(Exercise materials Opens)
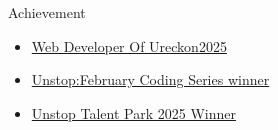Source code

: \documentclass{resume}
\begin{document}
\begin{rSection}{Achievement}
    \begin{itemize}
        \item \href{https://www.linkedin.com/in/trishamandal123/overlay/1743935784621/single-media-viewer/?profileId=ACoAAD6fJSYBp1-mlWaj7Kp-LrqJQAIsUNkJcBQ}{Web Developer Of Ureckon2025}
        \item \href{https://unstop.com/certificate-preview/a2c45722-20b1-4708-81ba-74b1874823f1}{Unstop:February Coding Series winner}
        \item \href{https://unstop.com/certificate-preview/a2c45722-20b1-4708-81ba-74b1874823f1}{ Unstop Talent Park 2025 Winner}
    \end{itemize}
\end{rSection}
\vspace{-0.4em}

\end{document}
(Exercise materials Closes)
What is needed =>
Whenever the word "Unstop" shows up in a line of the entries, copy that line.

Completed task =>
        \item \href{https://unstop.com/certificate-preview/a2c45722-20b1-4708-81ba-74b1874823f1}{Unstop:February Coding Series winner}
        \item \href{https://unstop.com/certificate-preview/a2c45722-20b1-4708-81ba-74b1874823f1}{ Unstop Talent Park 2025 Winner}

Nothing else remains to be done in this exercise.